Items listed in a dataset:
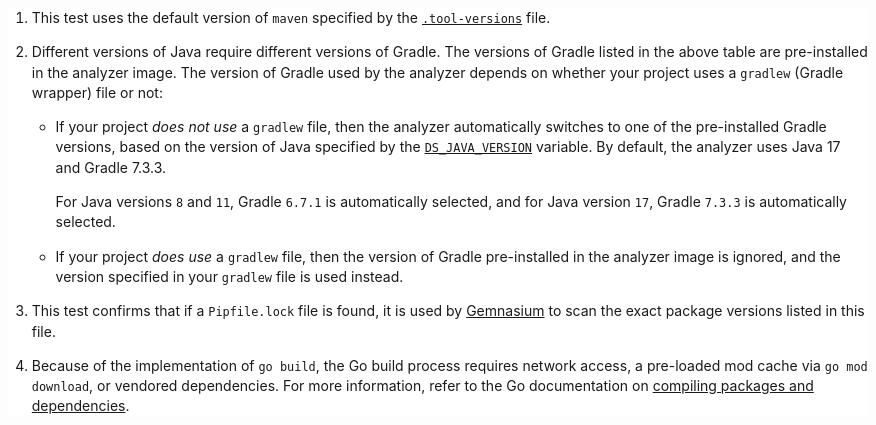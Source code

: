 <ol>
  <li>
    <a id="exported-dependency-information-notes-1"></a>
    <p>
      This test uses the default version of <code>maven</code> specified by the <a href="https://gitlab.com/gitlab-org/security-products/analyzers/gemnasium/-/blob/v4.9.0/build/gemnasium-maven/debian/config/.tool-versions#L3"><code>.tool-versions</code></a> file.
    </p>
  </li>
  <li>
    <a id="exported-dependency-information-notes-2"></a>
    <p>
      Different versions of Java require different versions of Gradle. The versions of Gradle listed in the above table are pre-installed
      in the analyzer image. The version of Gradle used by the analyzer depends on whether your project uses a <code>gradlew</code>
      (Gradle wrapper) file or not:
    </p>
    <ul>
      <li>
        <p>
          If your project <i>does not use</i> a <code>gradlew</code> file, then the analyzer automatically switches to one of the
          pre-installed Gradle versions, based on the version of Java specified by the
          <a href="#analyzer-specific-settings"><code>DS_JAVA_VERSION</code></a> variable.
          By default, the analyzer uses Java 17 and Gradle 7.3.3.
        </p>
        <p>
          For Java versions <code>8</code> and <code>11</code>, Gradle <code>6.7.1</code> is automatically selected, and for Java version <code>17</code>, Gradle <code>7.3.3</code> is automatically selected.
        </p>
      </li>
      <li>
        <p>
          If your project <i>does use</i> a <code>gradlew</code> file, then the version of Gradle pre-installed in the analyzer image is
          ignored, and the version specified in your <code>gradlew</code> file is used instead.
        </p>
      </li>
    </ul>
  </li>
  <li>
    <a id="exported-dependency-information-notes-3"></a>
    <p>
      This test confirms that if a <code>Pipfile.lock</code> file is found, it is used by <a href="https://gitlab.com/gitlab-org/security-products/analyzers/gemnasium">Gemnasium</a> to scan the exact package versions listed in this file.
    </p>
  </li>
  <li>
    <a id="exported-dependency-information-notes-4"></a>
    <p>
      Because of the implementation of <code>go build</code>, the Go build process requires network access, a pre-loaded mod cache via <code>go mod download</code>, or vendored dependencies. For more information,
      refer to the Go documentation on <a href="https://pkg.go.dev/cmd/go#hdr-Compile_packages_and_dependencies">compiling packages and dependencies</a>.
    </p>
  </li>
</ol>

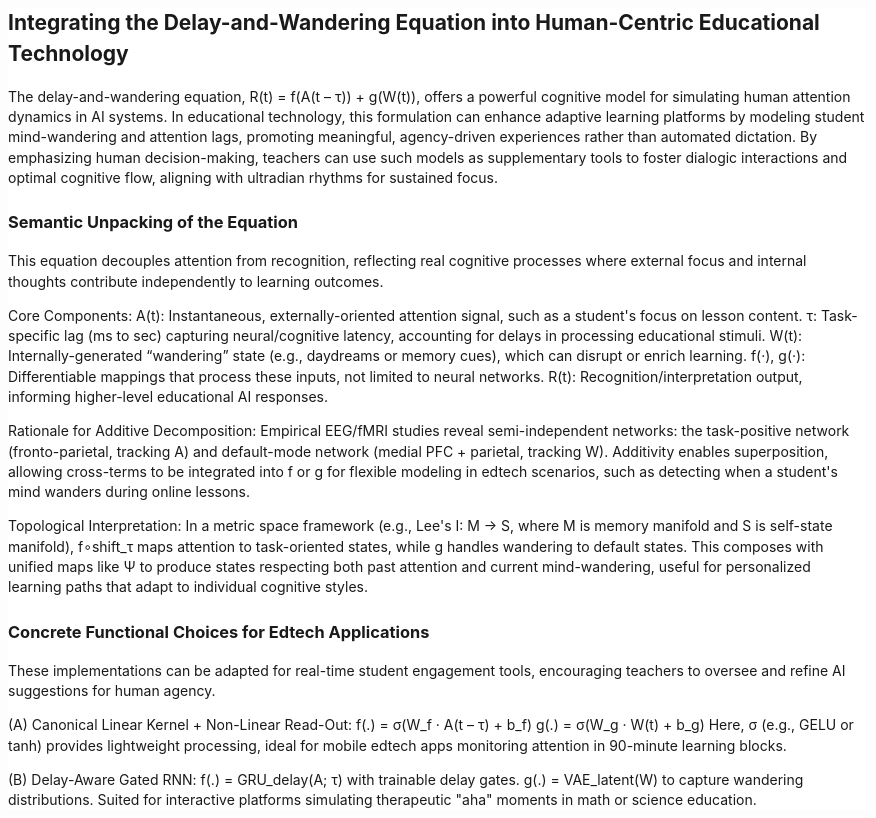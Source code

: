 


## Integrating the Delay-and-Wandering Equation into Human-Centric Educational Technology

The delay-and-wandering equation, R(t) = f(A(t – τ)) + g(W(t)), offers a powerful cognitive model for simulating human attention dynamics in AI systems. In educational technology, this formulation can enhance adaptive learning platforms by modeling student mind-wandering and attention lags, promoting meaningful, agency-driven experiences rather than automated dictation. By emphasizing human decision-making, teachers can use such models as supplementary tools to foster dialogic interactions and optimal cognitive flow, aligning with ultradian rhythms for sustained focus.

### Semantic Unpacking of the Equation

This equation decouples attention from recognition, reflecting real cognitive processes where external focus and internal thoughts contribute independently to learning outcomes.

Core Components:
A(t): Instantaneous, externally-oriented attention signal, such as a student's focus on lesson content.
τ: Task-specific lag (ms to sec) capturing neural/cognitive latency, accounting for delays in processing educational stimuli.
W(t): Internally-generated “wandering” state (e.g., daydreams or memory cues), which can disrupt or enrich learning.
f(·), g(·): Differentiable mappings that process these inputs, not limited to neural networks.
R(t): Recognition/interpretation output, informing higher-level educational AI responses.

Rationale for Additive Decomposition:
Empirical EEG/fMRI studies reveal semi-independent networks: the task-positive network (fronto-parietal, tracking A) and default-mode network (medial PFC + parietal, tracking W).
Additivity enables superposition, allowing cross-terms to be integrated into f or g for flexible modeling in edtech scenarios, such as detecting when a student's mind wanders during online lessons.

Topological Interpretation:
In a metric space framework (e.g., Lee's I: M → S, where M is memory manifold and S is self-state manifold), f∘shift_τ maps attention to task-oriented states, while g handles wandering to default states.
This composes with unified maps like Ψ to produce states respecting both past attention and current mind-wandering, useful for personalized learning paths that adapt to individual cognitive styles.

### Concrete Functional Choices for Edtech Applications

These implementations can be adapted for real-time student engagement tools, encouraging teachers to oversee and refine AI suggestions for human agency.

(A) Canonical Linear Kernel + Non-Linear Read-Out:
f(.) = σ(W_f · A(t – τ) + b_f)
g(.) = σ(W_g · W(t) + b_g)
Here, σ (e.g., GELU or tanh) provides lightweight processing, ideal for mobile edtech apps monitoring attention in 90-minute learning blocks.

(B) Delay-Aware Gated RNN:
f(.) = GRU_delay(A; τ) with trainable delay gates.
g(.) = VAE_latent(W) to capture wandering distributions.
Suited for interactive platforms simulating therapeutic "aha" moments in math or science education.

What needs to be done: Every line above that holds the word "exported" needs to be copied.

Answer space:
    <a id="exported-dependency-information-notes-1"></a>
    <a id="exported-dependency-information-notes-2"></a>
    <a id="exported-dependency-information-notes-3"></a>
    <a id="exported-dependency-information-notes-4"></a>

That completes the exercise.